With this dataset, we aim to provide a comprehensive database of olfactory perception based on a large-scale approach. This study involved the participation of 1,227 individuals who evaluated 74 mono-molecular odors by free description and rating scales. Additionally, the participants completed questionnaires regarding their socio-demographic background, personality, and the importance of olfaction in their everyday lives (see schematic Fig. 1). The odorants were chosen to span on a broad range of chemical composition. Furthermore, we checked for an overlap of our chosen molecules and the perceptual dimensions investigated with previous datasets such as the one from Keller & Vosshall10 to enable pooling and enlarging the current database of olfactory perception. With the dataset described here, we thus expect to provide a valuable tool for further investigations on the relation of the “structure-percept problem” as well as a useful database for olfactory research.
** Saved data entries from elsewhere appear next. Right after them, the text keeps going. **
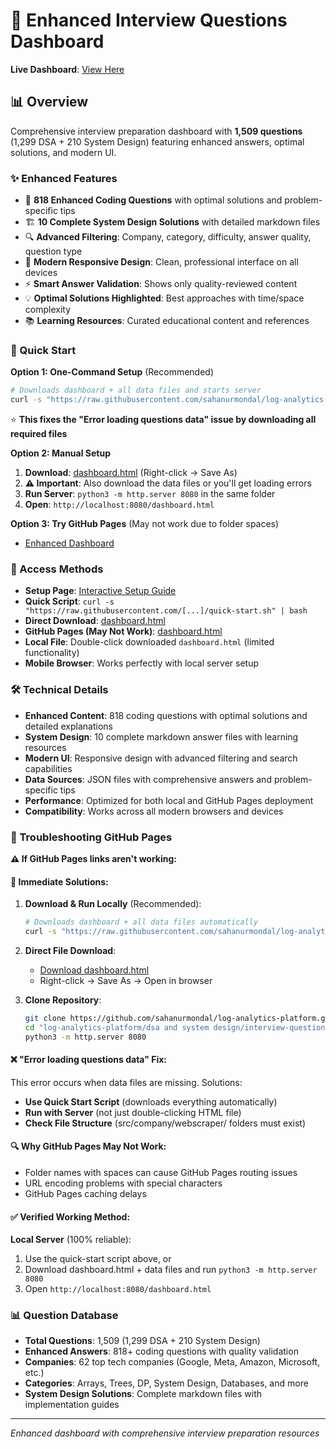 # 🎯 Enhanced Interview Questions Dashboard

**Live Dashboard**: [View Here](https://sahanurmondal.github.io/log-analytics-platform/dsa%20and%20system%20design/interview-questions-dashboard/dashboard.html)

## 📊 Overview
Comprehensive interview preparation dashboard with **1,509 questions** (1,299 DSA + 210 System Design) featuring enhanced answers, optimal solutions, and modern UI.

### ✨ Enhanced Features
- 🎯 **818 Enhanced Coding Questions** with optimal solutions and problem-specific tips
- 🏗️ **10 Complete System Design Solutions** with detailed markdown files
- 🔍 **Advanced Filtering**: Company, category, difficulty, answer quality, question type
- 📱 **Modern Responsive Design**: Clean, professional interface on all devices
- ⚡ **Smart Answer Validation**: Shows only quality-reviewed content
- 💡 **Optimal Solutions Highlighted**: Best approaches with time/space complexity
- 📚 **Learning Resources**: Curated educational content and references

### 🚀 Quick Start
**Option 1: One-Command Setup** (Recommended)
```bash
# Downloads dashboard + all data files and starts server
curl -s "https://raw.githubusercontent.com/sahanurmondal/log-analytics-platform/main/dsa%20and%20system%20design/interview-questions-dashboard/quick-start.sh" | bash
```
⭐ **This fixes the "Error loading questions data" issue by downloading all required files**

**Option 2: Manual Setup**
1. **Download**: [dashboard.html](https://raw.githubusercontent.com/sahanurmondal/log-analytics-platform/main/dsa%20and%20system%20design/interview-questions-dashboard/dashboard.html) (Right-click → Save As)
2. **⚠️ Important**: Also download the data files or you'll get loading errors
3. **Run Server**: `python3 -m http.server 8080` in the same folder
4. **Open**: `http://localhost:8080/dashboard.html`

**Option 3: Try GitHub Pages** (May not work due to folder spaces)
- [Enhanced Dashboard](https://sahanurmondal.github.io/log-analytics-platform/dsa%20and%20system%20design/interview-questions-dashboard/dashboard.html)

### 📱 Access Methods
- **Setup Page**: [Interactive Setup Guide](https://sahanurmondal.github.io/log-analytics-platform/dsa%20and%20system%20design/interview-questions-dashboard/setup.html)
- **Quick Script**: `curl -s "https://raw.githubusercontent.com/[...]/quick-start.sh" | bash`
- **Direct Download**: [dashboard.html](https://raw.githubusercontent.com/sahanurmondal/log-analytics-platform/main/dsa%20and%20system%20design/interview-questions-dashboard/dashboard.html)
- **GitHub Pages (May Not Work)**: [dashboard.html](https://sahanurmondal.github.io/log-analytics-platform/dsa%20and%20system%20design/interview-questions-dashboard/dashboard.html)
- **Local File**: Double-click downloaded `dashboard.html` (limited functionality)
- **Mobile Browser**: Works perfectly with local server setup

### 🛠️ Technical Details
- **Enhanced Content**: 818 coding questions with optimal solutions and detailed explanations
- **System Design**: 10 complete markdown answer files with learning resources
- **Modern UI**: Responsive design with advanced filtering and search capabilities
- **Data Sources**: JSON files with comprehensive answers and problem-specific tips
- **Performance**: Optimized for both local and GitHub Pages deployment
- **Compatibility**: Works across all modern browsers and devices

### 🔧 Troubleshooting GitHub Pages
**⚠️ If GitHub Pages links aren't working:**

#### **🚀 Immediate Solutions:**
1. **Download & Run Locally** (Recommended):
   ```bash
   # Downloads dashboard + all data files automatically
   curl -s "https://raw.githubusercontent.com/sahanurmondal/log-analytics-platform/main/dsa%20and%20system%20design/interview-questions-dashboard/quick-start.sh" | bash
   ```

2. **Direct File Download**: 
   - [Download dashboard.html](https://raw.githubusercontent.com/sahanurmondal/log-analytics-platform/main/dsa%20and%20system%20design/interview-questions-dashboard/dashboard.html)
   - Right-click → Save As → Open in browser

3. **Clone Repository**:
   ```bash
   git clone https://github.com/sahanurmondal/log-analytics-platform.git
   cd "log-analytics-platform/dsa and system design/interview-questions-dashboard"
   python3 -m http.server 8080
   ```

#### **❌ "Error loading questions data" Fix:**
This error occurs when data files are missing. Solutions:
- **Use Quick Start Script** (downloads everything automatically)
- **Run with Server** (not just double-clicking HTML file)
- **Check File Structure** (src/company/webscraper/ folders must exist)

#### **🔍 Why GitHub Pages May Not Work:**
- Folder names with spaces can cause GitHub Pages routing issues
- URL encoding problems with special characters
- GitHub Pages caching delays

#### **✅ Verified Working Method:**
**Local Server** (100% reliable):
1. Use the quick-start script above, or
2. Download dashboard.html + data files and run `python3 -m http.server 8080`
3. Open `http://localhost:8080/dashboard.html`

### 📊 Question Database
- **Total Questions**: 1,509 (1,299 DSA + 210 System Design)
- **Enhanced Answers**: 818+ coding questions with quality validation
- **Companies**: 62 top tech companies (Google, Meta, Amazon, Microsoft, etc.)
- **Categories**: Arrays, Trees, DP, System Design, Databases, and more
- **System Design Solutions**: Complete markdown files with implementation guides

---
*Enhanced dashboard with comprehensive interview preparation resources*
Overview of the study design and procedures. The study has been conducted in Germany and in the German language only, instructions and scales are presented in English here for better readability. First, all participants filled in questionnaires using an online survey implemented via LimeSurvey. Then, participants were assigned to one out of nine odor sets, containing a subset of ten out of the total 74 mono-molecular odors. The odor samples were provided in small plastic containers. Two “anchor odors” were used in all odor sets for comparison between groups, the other eight odors differed between groups. The participants first gave a free description for each odor (in German) and then evaluated them again using eight visual analogue scales and 16 further qualitative labels obtained from Keller & Vosshall10. The labels from Keller & Vosshall were translated into German for the study, but are displayed in English in this figure. 875 participants for odor sets 1 to 7 (@home) performed the questionnaires and odor evaluation at home using a prepared test kit. 244 healthy participants and 48 patients for odor sets 8 and 9 (@lab) performed the odor evaluation on site at the laboratory facilities. Another 60 healthy participants were recruited for a retest study: Each smelled at a selection of six odors chosen based on interim results of data collection from the nine odor sets on two measurement occasions separated by approximately one week.
Methods
Study design and sample
Study design and rationale
The aim of this study was to create a database containing the odor perception of as many laypersons as possible for as many mono-molecular odorants as possible. To achieve this goal, we followed a nested design by collecting odor ratings from 1,080 healthy individuals, with each odorant being rated by at least 120 individuals, thus, resulting in nine sampling groups. Each sampling group received an odor set consisting of 10 mono-molecular odorants: eight unique odorants and two “anchor odorants”, which were used in all odor sets. Thus, a total of 74 odorants has been investigated in this study (9 odor sets × 8 unique odorants + 2 anchor odorants = 74 odorants). The study was primarily run at the participants’ homes (“@home” group). Odor sets 1–7 (recruitment goal n = 840) were provided to the participants as test kits containing 10 odorant samples in plastic containers and a link to an online survey, which enabled the participants to conduct the study at home. To ensure the validity of this approach, we aimed to invite 240 participants for the odor sets 8 and 9 (“@lab” group) to our laboratory facilities. This enabled us to compare anchor odor ratings between “@home” and “@lab”. For testing reliability, we invited 60 additional participants (“retest” group), who performed the study with a subset of odorants at two appointments separated by approximately one week. This design enables analyses of olfactory perception within-subject, between-subject, and temporal within-subject stability. The 72 unique odorants were randomly assigned to the nine odor sets with one exception: Some odorants were identified as being too dangerous (e.g., irritating for the skin if touched) for an uncomplicated testing at the homes of the participants without supervision. These odorants were assigned to the odor sets 8 and 9, which were tested under supervision at our laboratories. For the retest sample, a selection of six odorants out of the 74 was made based on interim results of the main study (details given below). Finally, in addition to the 1,080 healthy individuals, we aimed to recruit 120 patients with reduced olfactory performance (patient group) to compare healthy and pathologically altered olfactory perception. The patients received odor set 9 to enable direct comparisons between healthy participants and patients. An overview of the study design with the sampling groups and assigned odor sets is given in Figs. 1 and 2.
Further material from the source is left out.